Re: Printing to all clients on a socket from a child process
by pc88mxer (Vicar) on Mar 11, 2008 at 15:48 UTC
    After you fork, parent and child do not share memory in the sense that if the parent changes a variable the child will not see that change and vice-versa. So, even though $read_set will be the same right after the fork, when the parent accepts a new connection and changes $read_set accordingly, the child's value of that variable will not change. Copies of all data structures (including open file and socket connections) are made at the time of the fork, but then they become independent.

    Given that the child won't be able to 'see' new client connections to the parent, I think the best option is to place the keep-alive function in the parent and dispense with the child process. Even if you could share sockets between the parent and child which is possible, but tricky), it complicates your protocol since you don't want writes from the parent and child to interfere with each other.
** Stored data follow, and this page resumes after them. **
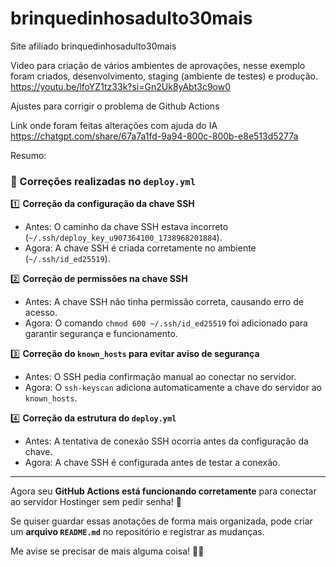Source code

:# brinquedinhosadulto30mais
Site afiliado brinquedinhosadulto30mais

Video para criação de vários ambientes de aprovações, nesse exemplo foram criados, desenvolvimento, staging (ambiente de testes) e produção.
https://youtu.be/lfoYZ1tz33k?si=Gn2Uk8yAbt3c9ow0

Ajustes para corrigir o problema de Github Actions

Link onde foram feitas alterações com ajuda do IA
https://chatgpt.com/share/67a7a1fd-9a94-800c-800b-e8e513d5277a

Resumo:
### **🔧 Correções realizadas no `deploy.yml`**
1️⃣ **Correção da configuração da chave SSH**  
   - Antes: O caminho da chave SSH estava incorreto (`~/.ssh/deploy_key_u907364100_1738968201884`).  
   - Agora: A chave SSH é criada corretamente no ambiente (`~/.ssh/id_ed25519`).  

2️⃣ **Correção de permissões na chave SSH**  
   - Antes: A chave SSH não tinha permissão correta, causando erro de acesso.  
   - Agora: O comando `chmod 600 ~/.ssh/id_ed25519` foi adicionado para garantir segurança e funcionamento.  

3️⃣ **Correção do `known_hosts` para evitar aviso de segurança**  
   - Antes: O SSH pedia confirmação manual ao conectar no servidor.  
   - Agora: O `ssh-keyscan` adiciona automaticamente a chave do servidor ao `known_hosts`.  

4️⃣ **Correção da estrutura do `deploy.yml`**  
   - Antes: A tentativa de conexão SSH ocorria antes da configuração da chave.  
   - Agora: A chave SSH é configurada antes de testar a conexão.  

---

Agora seu **GitHub Actions está funcionando corretamente** para conectar ao servidor Hostinger sem pedir senha! 🎉  

Se quiser guardar essas anotações de forma mais organizada, pode criar um **arquivo `README.md`** no repositório e registrar as mudanças.  

Me avise se precisar de mais alguma coisa! 🚀💪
      Have you got any suggestions on where I place my keep alive in the parent? I explored this route but always got stuck as the Keep Alive would never end.
        I would just do it in your I/O processing loop. At the end of the loop, just check if it is time to send the keep-alive message. You can keep track of things on a per-client basis, or just use the same timing for all clients.

        In your can_read call, you'll want to use a timeout value that's equal to your keep-alive period so that you won't miss sending out a keep-alive message on time.

Re: Printing to all clients on a socket from a child process
by zentara (Cardinal) on Mar 12, 2008 at 13:38 UTC
    See Simple threaded chat server. Threads can share socket filehandles thru the fileno. Look at the multi-echo chat example. You can share the clients in a shared array.

    So all you would need to do is create another thread for your keepalive signal, and put in it

    foreach my $fn (@clients) { open my $fh, ">&=$fn" or warn $! and die; print $fh "keepalive\n" }

    I'm not really a human, but I play one on earth. Cogito ergo sum a bum
Re: Printing to all clients on a socket from a child process
by Anonymous Monk on Mar 11, 2008 at 14:19 UTC
      Thank you for your quick reply. However I need to send a specific string as it will also contain data needed by the client on a regular basis. Thanks!